On 22 August 2024 the Respondent filed its Form F3 Response with the Commission. In its response the Respondent raised the jurisdictional objection that the Applicant was not an employee.
The matter was allocated to my Chambers on 30 August 2024 for determination. Following allocation of the matter, directions were sent to the parties on 2 September 2024 for the filing of materials in relation to the jurisdictional objection. The directions also advised that the matter would be listed for mention on 5 September 2024 and for hearing on 26 September 2024.
On 3 September 2024, the Respondent emailed my Chambers and provided a copy of the Applicant’s contract of employment. The contract specifies the employer as being Logical Staffing Solutions Group Pty Ltd and the client is identified as Miele.
The Applicant did not join the mention on 5 September 2024. My Associate attempted to contact the Applicant on the afternoon of the mention on the phone number listed on the Form F2. A voice message was left by my Associate advising the Applicant of the mention and that he should join the Teams link or alternatively call Chambers as soon as possible. The Applicant did not join the Teams meeting or return the call made by my Associate.
The mention on 5 September 2024, proceeded in the Applicants absence. The Respondent was represented by Ms Rachael Leshinsky, HR Director ANZ. At the mention the Respondent confirmed that it was not the employer of the Applicant per the contract of employment filed. I foreshadowed that I was considering dismissing the application pursuant to s. 587(1)(c) of the Act on the basis that as the Miele was not the Applicant’s employer his application has no reasonable prospects of success. The Respondent did not raise any objections to this course of action.
Following the mention on 5 September 2024, correspondence was sent to the Applicant by my Chambers advising that as his contract disclosed that he was not an employee of Miele, I was proposing to dismiss his application pursuant to s. 587(1)(c) of the Act on the basis that that the application has no reasonable prospects of success. Should he object to the proposed course of action, he was invited to file submissions by the close of business 9 September 2024 as to why his application should not be dismissed. He was also advised in that correspondence that if he wished to be heard in relation to the potential dismissal of his application, he was required to notify my Chambers. No response was received from the Applicant.

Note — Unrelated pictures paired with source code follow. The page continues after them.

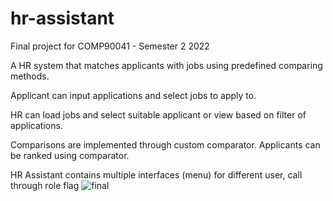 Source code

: # hr-assistant

Final project for COMP90041 - Semester 2 2022

A HR system that matches applicants with jobs using predefined comparing methods.

Applicant can input applications and select jobs to apply to.

HR can load jobs and select suitable applicant or view based on filter of applications.

Comparisons are implemented through custom comparator. Applicants can be ranked using comparator.

HR Assistant contains multiple interfaces (menu) for different user, call through role flag
![final](https://user-images.githubusercontent.com/119104583/204168444-d7a813b5-ac1c-41ec-8868-82f2ffb05143.png)
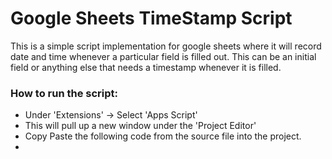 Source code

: # Google Sheets TimeStamp Script

This is a simple script implementation for google sheets where it will record date and time whenever a particular field is filled out. This can be an initial field or anything else that needs a timestamp whenever it is filled.

### How to run the script:
- Under 'Extensions' -> Select 'Apps Script'
- This will pull up a new window under the 'Project Editor'
- Copy Paste the following code from the source file into the project.
- 
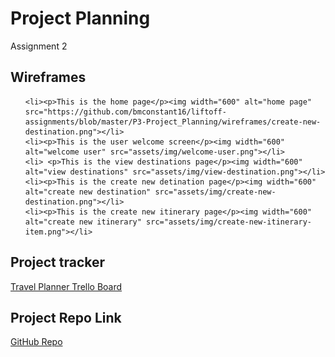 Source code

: 
<h1>Project Planning</h1>
<p>Assignment 2</p>

<h2>Wireframes</h2>
  <ul>
    
    <li><p>This is the home page</p><img width="600" alt="home page" src="https://github.com/bmconstant16/liftoff-assignments/blob/master/P3-Project_Planning/wireframes/create-new-destination.png"></li>
    <li><p>This is the user welcome screen</p><img width="600" alt="welcome user" src="assets/img/welcome-user.png"></li>
    <li> <p>This is the view destinations page</p><img width="600" alt="view destinations" src="assets/img/view-destination.png"></li>
    <li><p>This is the create new detination page</p><img width="600" alt="create new destination" src="assets/img/create-new-destination.png"></li>
    <li><p>This is the create new itinerary page</p><img width="600" alt="create new itinerary" src="assets/img/create-new-itinerary-item.png"></li>
    
  </ul>  
  


<h2>Project tracker</h2>
  <a href="https://trello.com/b/js2SzEQG/travel-planner-lo-2020">Travel Planner Trello Board</a>

<h2>Project Repo Link</h2>
<a href="https://github.com/bmconstant16/DestinationMVP_LO">GitHub Repo</a> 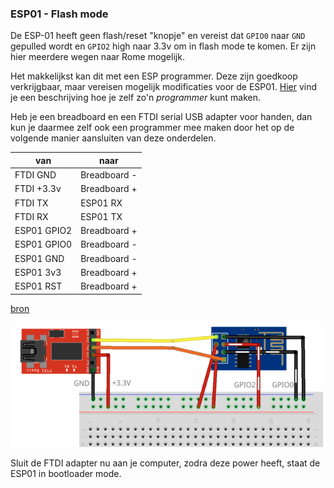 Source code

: ### ESP01 - Flash mode

De ESP-01 heeft geen flash/reset "knopje" en vereist dat `GPIO0` naar `GND` gepulled 
wordt en `GPIO2` high naar 3.3v om in flash mode te komen. Er zijn hier meerdere 
wegen naar Rome mogelijk. 

Het makkelijkst kan dit met een ESP programmer. Deze zijn goedkoop verkrijgbaar, 
maar vereisen mogelijk modificaties voor de ESP01. 
[Hier](https://willem.aandewiel.nl/index.php/2018/08/27/eenvoudige-programmer-voor-de-esp-01-esp8266/) 
vind je een beschrijving hoe je zelf zo'n *programmer* kunt maken.

Heb je een breadboard en een FTDI serial USB adapter voor handen, dan kun je daarmee zelf 
ook een programmer mee maken door het op de volgende manier aansluiten van deze onderdelen.

|van|naar|
|---|---|
|FTDI GND|Breadboard -|
|FTDI +3.3v|Breadboard +|
|FTDI TX| ESP01 RX|
|FTDI RX| ESP01 TX|
|ESP01 GPIO2|Breadboard +|
|ESP01 GPIO0|Breadboard -|
|ESP01 GND|Breadboard -|
|ESP01 3v3|Breadboard +|
|ESP01 RST|Breadboard +|
[bron](https://medium.com/@aallan/getting-started-with-the-esp8266-270e30feb4d1)


![](img/ESPFlashen.png)   

Sluit de FTDI adapter nu aan je computer, zodra deze power heeft, staat de ESP01 in bootloader mode.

Turning now to whether the application should be dismissed the relevant section of the Act provides as follows;
“587 Dismissing applications
(1)Without limiting when the FWC may dismiss an application, the FWC may dismiss an application if:
(a) the application is not made in accordance with this Act; or
(b) the application is frivolous or vexatious; or
(c) the application has no reasonable prospects of success.
Note: For another power of the FWC to dismiss an application for a remedy for unfair dismissal made under Division 5 of Part 3-2, see section 399A.
(2)Despite paragraphs (1)(b) and (c), the FWC must not dismiss an application under section 365, 536LU or 773, or an application under section 527F that does not consist solely of an application for a stop sexual harassment order, on the ground that the application:
(a) is frivolous or vexatious; or
(b) has no reasonable prospects of success.
(3)The FWC may dismiss an application:
(a) on its own initiative; or
(b) on application.”
As I have found above, the Applicant’s contract of employment indicates that he was not an employee of Miele and was instead an employee of Logical Staffing Solutions Group Pty Ltd. In these circumstances, I have determined to exercise my discretion pursuant to ss 587(1)(c) of the Act to dismiss the application on the basis that there are no reasonable prospects of success. In doing so I have acted on my own initiative as I am permitted to under s 587(3) of the Act.
Conclusion
For the reasons outlined above, I am satisfied that the application has no reasonable prospects of success as Miele was not the Applicant’s employer. In the circumstances, I have decided to dismiss the application pursuant to s.587(1)(c) of the Act. An order to that effect will be issued with this decision.